Saved entries

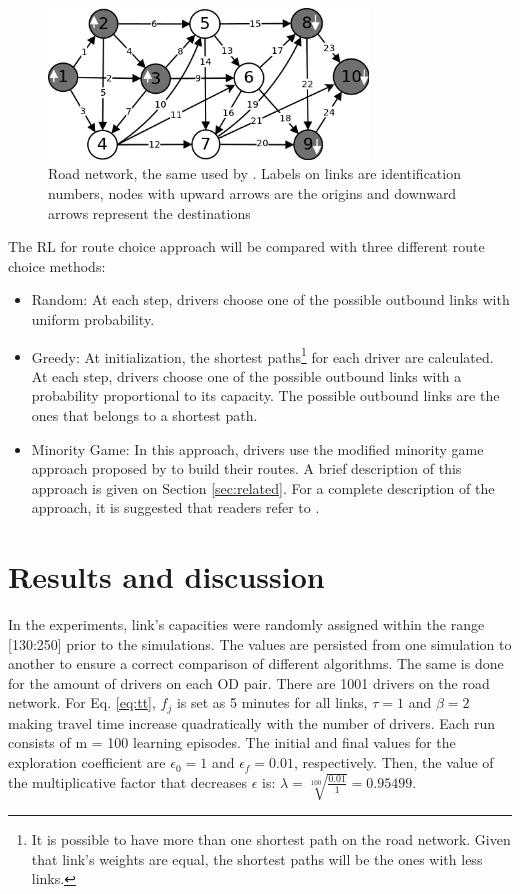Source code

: \documentclass{RITA}
\newcommand{\fftt}{\ensuremath{f_j}} 		%
\begin{document}
\begin{figure}[ht]
    \centerline{\includegraphics[width=8.5cm]{img/roadnetwork.png}}
    \caption{Road network, the same used by \cite{Galib&Moser2011}. Labels on links are identification numbers, nodes with upward arrows are the origins and downward arrows represent the destinations}
    \label{fig:roadnetwork}
\end{figure}

The RL for route choice approach will be compared with three different route choice methods:

\begin{itemize}
  \item Random: At each step, drivers choose one of the possible outbound links with uniform probability.
  \item Greedy: At initialization, the shortest paths\footnote{It is possible to have more than one shortest path on the road network. Given that link's weights are equal, the shortest paths will be the ones with less links.} for each driver are calculated. At each step, drivers choose one of the possible outbound links with a probability proportional to its capacity. The possible outbound links are the ones that belongs to a shortest path. %
  \item Minority Game: In this approach, drivers use the modified minority game approach proposed by \cite{Galib&Moser2011} to build their routes. A brief description of this approach is given on Section \ref{sec:related}. For a complete description of the approach, it is suggested that readers refer to \cite{Galib&Moser2011}.
\end{itemize}

\section{Results and discussion}
\label{sec:results}

In the experiments, link's capacities were randomly assigned within the range [130:250] prior to the simulations. The values are persisted from one simulation to another to ensure a correct comparison of different algorithms. The same is done for the amount of drivers on each OD pair. There are 1001 drivers on the road network. For Eq. \eqref{eq:tt}, $\fftt$ is set as 5 minutes for all links, $\tau = 1$ and $\beta = 2$ making travel time increase quadratically with the number of drivers. Each run consists of m = 100 learning episodes. The initial and final values for the exploration coefficient are $\epsilon_0 = 1$ and $\epsilon_f = 0.01$, respectively. Then, the value of the multiplicative factor that decreases $\epsilon$ is: $\lambda = \sqrt[100]{\frac{0.01}{1}} = 0.95499$.
\end{document}
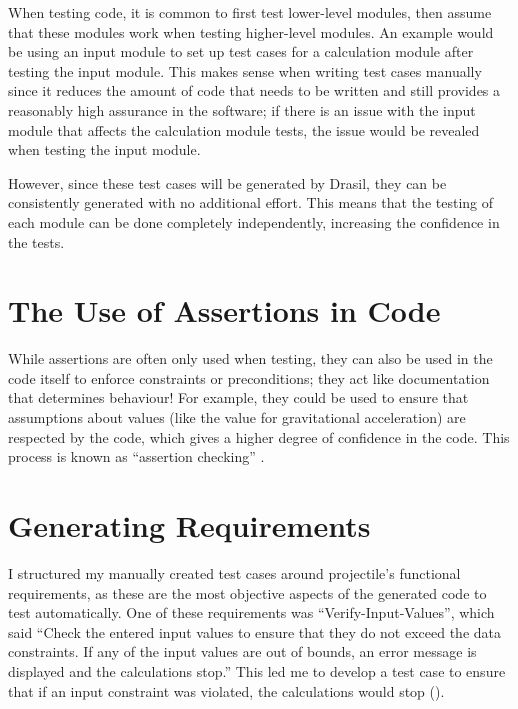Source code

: When testing code, it is common to first test lower-level modules, then assume
that these modules work when testing higher-level modules. An example would be
using an input module to set up test cases for a calculation module after
testing the input module. This makes sense when writing test cases manually
since it reduces the amount of code that needs to be written and still provides
a reasonably high assurance in the software; if there is an issue with the
input module that affects the calculation module tests, the issue would be
revealed when testing the input module.

However, since these test cases will be generated by Drasil, they can be
consistently generated with no additional effort. This means that the testing
of each module can be done completely independently, increasing the confidence
in the tests.

\section{The Use of Assertions in Code}
\label{chap:dev-proc:code-assertions}

While assertions are often only used when testing, they can also be used in
the code itself to enforce constraints or preconditions; they act like
documentation that determines behaviour! For example, they could be used to
ensure that assumptions about values (like the value for gravitational
acceleration) are respected by the code, which gives a higher degree of
confidence in the code. This process is known as ``assertion checking''
\citep{LahiriEtAl2013} .

\section{Generating Requirements}
\label{chap:dev-proc:gen-reqs}

I structured my manually created test cases around \acs{projectile}'s functional
requirements, as these are the most objective aspects of the generated code to
test automatically. One of these requirements was ``Verify-Input-Values'',
which said ``Check the entered input values to ensure that they do not exceed
the data constraints. If any of the input values are out of bounds, an error
message is displayed and the calculations stop.'' This led me to develop a test
case to ensure that if an input constraint was violated, the
calculations would stop ().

EXERCISE REQUIREMENTS: Without the pictures, set down every entry exactly.

RESPONSE BOX:
Source code

: \documentclass{RITA}
\newcommand{\fftt}{\ensuremath{f_j}} 		%
\begin{document}
\begin{figure}[ht]
    \centerline{\includegraphics[width=8.5cm]{img/roadnetwork.png}}
    \caption{Road network, the same used by \cite{Galib&Moser2011}. Labels on links are identification numbers, nodes with upward arrows are the origins and downward arrows represent the destinations}
    \label{fig:roadnetwork}
\end{figure}

The RL for route choice approach will be compared with three different route choice methods:

\begin{itemize}
  \item Random: At each step, drivers choose one of the possible outbound links with uniform probability.
  \item Greedy: At initialization, the shortest paths\footnote{It is possible to have more than one shortest path on the road network. Given that link's weights are equal, the shortest paths will be the ones with less links.} for each driver are calculated. At each step, drivers choose one of the possible outbound links with a probability proportional to its capacity. The possible outbound links are the ones that belongs to a shortest path. %
  \item Minority Game: In this approach, drivers use the modified minority game approach proposed by \cite{Galib&Moser2011} to build their routes. A brief description of this approach is given on Section \ref{sec:related}. For a complete description of the approach, it is suggested that readers refer to \cite{Galib&Moser2011}.
\end{itemize}

\section{Results and discussion}
\label{sec:results}

In the experiments, link's capacities were randomly assigned within the range [130:250] prior to the simulations. The values are persisted from one simulation to another to ensure a correct comparison of different algorithms. The same is done for the amount of drivers on each OD pair. There are 1001 drivers on the road network. For Eq. \eqref{eq:tt}, $\fftt$ is set as 5 minutes for all links, $\tau = 1$ and $\beta = 2$ making travel time increase quadratically with the number of drivers. Each run consists of m = 100 learning episodes. The initial and final values for the exploration coefficient are $\epsilon_0 = 1$ and $\epsilon_f = 0.01$, respectively. Then, the value of the multiplicative factor that decreases $\epsilon$ is: $\lambda = \sqrt[100]{\frac{0.01}{1}} = 0.95499$.
\end{document}
Source code

: When testing code, it is common to first test lower-level modules, then assume
that these modules work when testing higher-level modules. An example would be
using an input module to set up test cases for a calculation module after
testing the input module. This makes sense when writing test cases manually
since it reduces the amount of code that needs to be written and still provides
a reasonably high assurance in the software; if there is an issue with the
input module that affects the calculation module tests, the issue would be
revealed when testing the input module.

However, since these test cases will be generated by Drasil, they can be
consistently generated with no additional effort. This means that the testing
of each module can be done completely independently, increasing the confidence
in the tests.

\section{The Use of Assertions in Code}
\label{chap:dev-proc:code-assertions}

While assertions are often only used when testing, they can also be used in
the code itself to enforce constraints or preconditions; they act like
documentation that determines behaviour! For example, they could be used to
ensure that assumptions about values (like the value for gravitational
acceleration) are respected by the code, which gives a higher degree of
confidence in the code. This process is known as ``assertion checking''
\citep{LahiriEtAl2013} .

\section{Generating Requirements}
\label{chap:dev-proc:gen-reqs}

I structured my manually created test cases around \acs{projectile}'s functional
requirements, as these are the most objective aspects of the generated code to
test automatically. One of these requirements was ``Verify-Input-Values'',
which said ``Check the entered input values to ensure that they do not exceed
the data constraints. If any of the input values are out of bounds, an error
message is displayed and the calculations stop.'' This led me to develop a test
case to ensure that if an input constraint was violated, the
calculations would stop ().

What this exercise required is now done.